Principle Investigator, or PI
The PI is the person who has, traditionally, been focused on as the people who make the big discoveries in science fiction and, to some extent, the real world too. They’re the people who have the most visibility in the scientific world and are typically considered the head of the lab.
However, in real life, they rarely if ever are hands-on in the lab. They take a more advisory role, helping students and post-docs determine possible avenues to take the research. They must also understand their students’ and post-docs’ research to present at conferences and in funding proposals. They spend a significant amount of time writing grant proposals to fund their lab’s research and in recruiting people to conduct the research. In academic research, the PI can also take on administrative and teaching roles.

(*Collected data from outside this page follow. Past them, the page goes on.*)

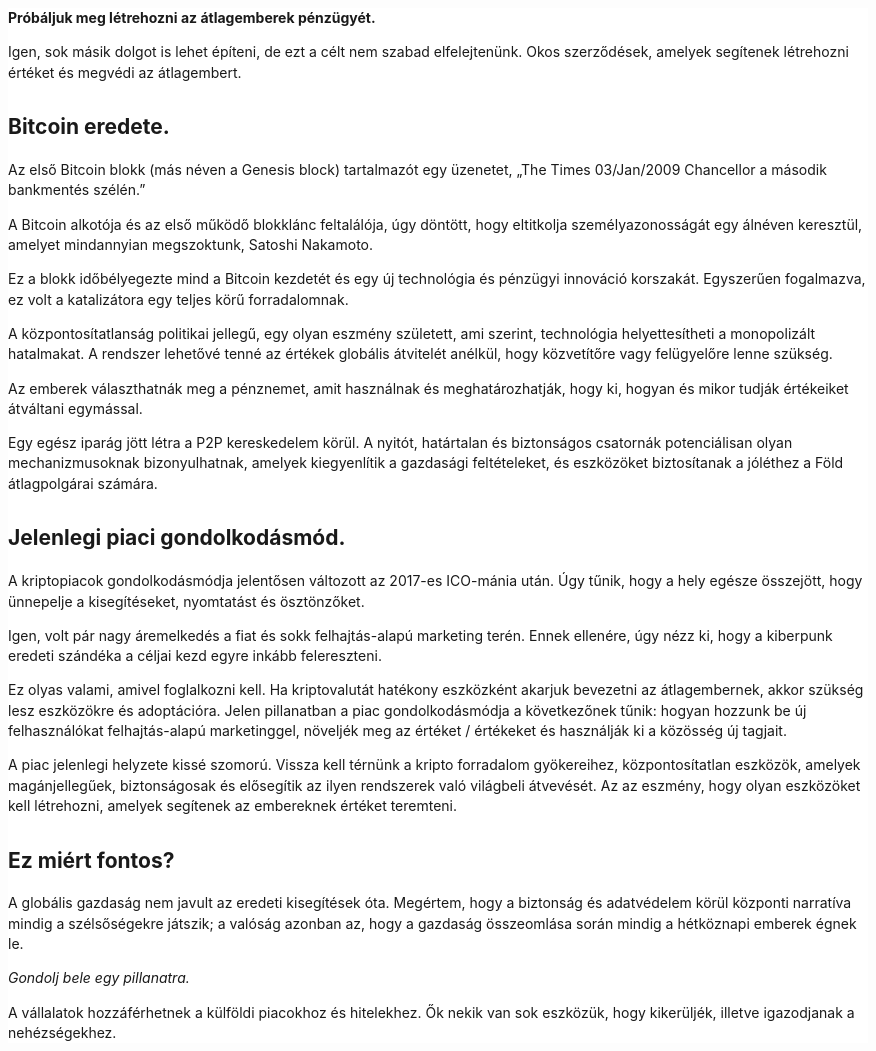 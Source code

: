 **Próbáljuk meg létrehozni az átlagemberek pénzügyét.**

Igen, sok másik dolgot is lehet építeni, de ezt a célt nem szabad elfelejtenünk. Okos szerződések, amelyek segítenek létrehozni értéket és megvédi az átlagembert.

## Bitcoin eredete.

Az első Bitcoin blokk (más néven a Genesis block) tartalmazót egy üzenetet, „The Times 03/Jan/2009 Chancellor a második bankmentés szélén.”

A Bitcoin alkotója és az első működő blokklánc feltalálója, úgy döntött, hogy eltitkolja személyazonosságát egy álnéven keresztül, amelyet mindannyian megszoktunk, Satoshi Nakamoto.

Ez a blokk időbélyegezte mind a Bitcoin kezdetét és egy új technológia és pénzügyi innováció korszakát. Egyszerűen fogalmazva, ez volt a katalizátora egy teljes körű forradalomnak.

A központosítatlanság politikai jellegű, egy olyan eszmény született, ami szerint, technológia helyettesítheti a monopolizált hatalmakat. A rendszer lehetővé tenné az értékek globális átvitelét anélkül, hogy közvetítőre vagy felügyelőre lenne szükség.

Az emberek választhatnák meg a pénznemet, amit használnak és meghatározhatják, hogy ki, hogyan és mikor tudják értékeiket átváltani egymással.

Egy egész iparág jött létra a P2P kereskedelem körül. A nyitót, határtalan és biztonságos csatornák potenciálisan olyan mechanizmusoknak bizonyulhatnak, amelyek kiegyenlítik a gazdasági feltételeket, és eszközöket biztosítanak a jóléthez a Föld átlagpolgárai számára.

## Jelenlegi piaci gondolkodásmód.

A kriptopiacok gondolkodásmódja jelentősen változott az 2017-es ICO-mánia után. Úgy tűnik, hogy a hely egésze összejött, hogy ünnepelje a kisegítéseket, nyomtatást és ösztönzőket.

Igen, volt pár nagy áremelkedés a fiat és sokk felhajtás-alapú marketing terén. Ennek ellenére, úgy nézz ki, hogy a kiberpunk eredeti szándéka a céljai kezd egyre inkább felereszteni.

Ez olyas valami, amivel foglalkozni kell. Ha kriptovalutát hatékony eszközként akarjuk bevezetni az átlagembernek, akkor szükség lesz eszközökre és adoptációra. Jelen pillanatban a piac gondolkodásmódja a következőnek tűnik: hogyan hozzunk be új felhasználókat felhajtás-alapú marketinggel, növeljék meg az értéket / értékeket és használják ki a közösség új tagjait.

A piac jelenlegi helyzete kissé szomorú. Vissza kell térnünk a kripto forradalom gyökereihez, központosítatlan eszközök, amelyek magánjellegűek, biztonságosak és elősegítik az ilyen rendszerek való világbeli átvevését. Az az eszmény, hogy olyan eszközöket kell létrehozni, amelyek segítenek az embereknek értéket teremteni.

## Ez miért fontos?

A globális gazdaság nem javult az eredeti kisegítések óta. Megértem, hogy a biztonság és adatvédelem körül központi narratíva mindig a szélsőségekre játszik; a valóság azonban az, hogy a gazdaság összeomlása során mindig a hétköznapi emberek égnek le.

*Gondolj bele egy pillanatra.*

A vállalatok hozzáférhetnek a külföldi piacokhoz és hitelekhez. Ők nekik van sok eszközük, hogy kikerüljék, illetve igazodjanak a nehézségekhez.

Post-docs are the unsung heroes of science and fill a position that until relatively recently wasn’t quite as common. As the requirements to become a research professor become more and more stringent, the need to produce a greater number of high-impact publications increases. Post-docs are usually people who have the goal of entering academia and are trying to pad their CV with more publications than can (usually) be achieved as a graduate student. A post-doc position can also help a person be a more competitive candidate in industry.
In the lab, post-docs are highly knowledgeable people who enter their work with an already wide variety of techniques under their belts. They tend to be (but aren’t necessarily) mentors of graduate students and are some of the powerhouses of bench-level research.
Graduate students work directly under a PI and are usually mentored by an older graduate student or a post-doc to learn new techniques. The PI writes grants to fund the research a student does, but students design experiments and answer questions pertaining to their research. Their success in research often determines when they (perhaps even whether or not they can) graduate. Graduation usually happens after a defense, or when students present their research to other PIs in the department and they agree it is worthy work for their chosen degree.
For the first couple of years, graduate students also take classes. They are also often expected to perform as teaching assistants, the rigor of which varies from institution to institution and class to class.
More important in very old labs and very young labs, undergraduates can be independent researchers, but often they perform rote tasks to assist a graduate student or a post-doc. These tasks can be very time consuming and important, so having a lesser experienced researcher performing them can free up the older and more experienced researcher to do sensitive or crucial tasks.
Undergraduates’ primary concern is, as always, their class load. Research can help them get letters of reference for graduate school, links to jobs, and pad a resume, but is not a critical component of a bachelor’s degree in science or engineering.
Lab Managers are different from the structure above in that they usually report directly to the PI and operate in a more parallel administrative structure. They ensure that equipment remains in working order, that common supplies are ordered and available, that safety protocols are followed and protective equipment is available, prepare for inspections, and help students or post-docs learn a common technique to ensure uniform procedures across the lab.
Lab Managers are usually hired by bigger labs or by PIs who have heavy administrative duties. Labs without a lab manager usually shove off many of these tasks onto graduate students or post-docs or, more commonly, leave them undone. Presence of a lab manager is one of the biggest difference makers in lab culture.